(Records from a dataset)
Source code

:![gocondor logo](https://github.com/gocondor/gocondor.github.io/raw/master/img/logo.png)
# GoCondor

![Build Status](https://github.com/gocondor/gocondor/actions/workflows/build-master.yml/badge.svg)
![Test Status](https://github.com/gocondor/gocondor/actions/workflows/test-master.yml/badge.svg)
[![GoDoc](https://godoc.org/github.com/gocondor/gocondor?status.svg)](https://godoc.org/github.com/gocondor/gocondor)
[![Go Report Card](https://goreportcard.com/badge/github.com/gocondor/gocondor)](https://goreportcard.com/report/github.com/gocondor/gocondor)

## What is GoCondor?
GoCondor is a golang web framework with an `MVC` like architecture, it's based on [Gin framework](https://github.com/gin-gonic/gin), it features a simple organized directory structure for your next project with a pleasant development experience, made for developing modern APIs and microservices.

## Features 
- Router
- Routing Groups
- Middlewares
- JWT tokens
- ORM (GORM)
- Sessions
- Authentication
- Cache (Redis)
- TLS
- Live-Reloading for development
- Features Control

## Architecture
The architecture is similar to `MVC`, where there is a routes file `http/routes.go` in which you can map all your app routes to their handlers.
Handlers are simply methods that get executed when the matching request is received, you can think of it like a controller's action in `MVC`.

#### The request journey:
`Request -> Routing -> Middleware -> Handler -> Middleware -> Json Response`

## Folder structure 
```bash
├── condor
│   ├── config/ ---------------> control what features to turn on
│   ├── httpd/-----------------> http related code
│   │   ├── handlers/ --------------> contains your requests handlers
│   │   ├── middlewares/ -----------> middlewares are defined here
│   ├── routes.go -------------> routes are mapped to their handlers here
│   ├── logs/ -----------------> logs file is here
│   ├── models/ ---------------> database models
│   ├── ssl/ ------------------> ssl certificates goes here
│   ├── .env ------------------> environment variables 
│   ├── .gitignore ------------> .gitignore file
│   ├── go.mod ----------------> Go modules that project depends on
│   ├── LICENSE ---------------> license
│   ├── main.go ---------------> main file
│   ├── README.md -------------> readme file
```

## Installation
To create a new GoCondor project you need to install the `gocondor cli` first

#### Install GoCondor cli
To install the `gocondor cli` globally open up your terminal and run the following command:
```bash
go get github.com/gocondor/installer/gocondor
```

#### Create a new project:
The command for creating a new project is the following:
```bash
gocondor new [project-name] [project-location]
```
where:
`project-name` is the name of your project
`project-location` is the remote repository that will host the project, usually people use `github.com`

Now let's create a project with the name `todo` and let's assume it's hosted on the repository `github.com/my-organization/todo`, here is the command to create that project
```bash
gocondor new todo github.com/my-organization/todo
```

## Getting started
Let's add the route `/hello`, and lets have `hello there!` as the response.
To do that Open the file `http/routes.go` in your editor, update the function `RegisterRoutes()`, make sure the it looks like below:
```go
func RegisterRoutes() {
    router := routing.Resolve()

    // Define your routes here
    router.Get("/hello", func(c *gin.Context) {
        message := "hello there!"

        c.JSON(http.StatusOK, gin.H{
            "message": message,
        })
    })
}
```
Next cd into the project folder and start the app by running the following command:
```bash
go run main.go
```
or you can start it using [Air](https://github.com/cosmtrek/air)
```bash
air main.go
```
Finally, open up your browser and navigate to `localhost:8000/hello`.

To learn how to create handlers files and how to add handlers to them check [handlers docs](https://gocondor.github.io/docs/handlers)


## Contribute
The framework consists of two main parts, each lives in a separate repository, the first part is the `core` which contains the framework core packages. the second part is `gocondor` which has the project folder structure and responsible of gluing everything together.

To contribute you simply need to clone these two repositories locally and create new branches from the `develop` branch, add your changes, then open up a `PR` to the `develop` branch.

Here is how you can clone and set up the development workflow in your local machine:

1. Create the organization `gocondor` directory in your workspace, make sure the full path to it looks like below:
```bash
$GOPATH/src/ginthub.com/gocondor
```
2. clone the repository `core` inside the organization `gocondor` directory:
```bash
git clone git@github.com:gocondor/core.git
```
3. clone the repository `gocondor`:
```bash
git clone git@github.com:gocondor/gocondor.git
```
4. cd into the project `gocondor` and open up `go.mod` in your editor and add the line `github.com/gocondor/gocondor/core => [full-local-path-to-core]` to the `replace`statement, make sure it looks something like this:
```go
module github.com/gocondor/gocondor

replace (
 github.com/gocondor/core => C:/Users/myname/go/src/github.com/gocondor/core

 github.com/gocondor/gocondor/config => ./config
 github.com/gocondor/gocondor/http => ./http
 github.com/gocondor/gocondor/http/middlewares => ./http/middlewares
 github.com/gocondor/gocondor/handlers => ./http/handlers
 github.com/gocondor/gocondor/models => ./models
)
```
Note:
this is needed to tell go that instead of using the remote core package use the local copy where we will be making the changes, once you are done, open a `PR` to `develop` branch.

Instructions for the task
Going through the entries, return every line holding the word "RegisterRoutes".

Solution to this problem
To do that Open the file `http/routes.go` in your editor, update the function `RegisterRoutes()`, make sure the it looks like below:
func RegisterRoutes() {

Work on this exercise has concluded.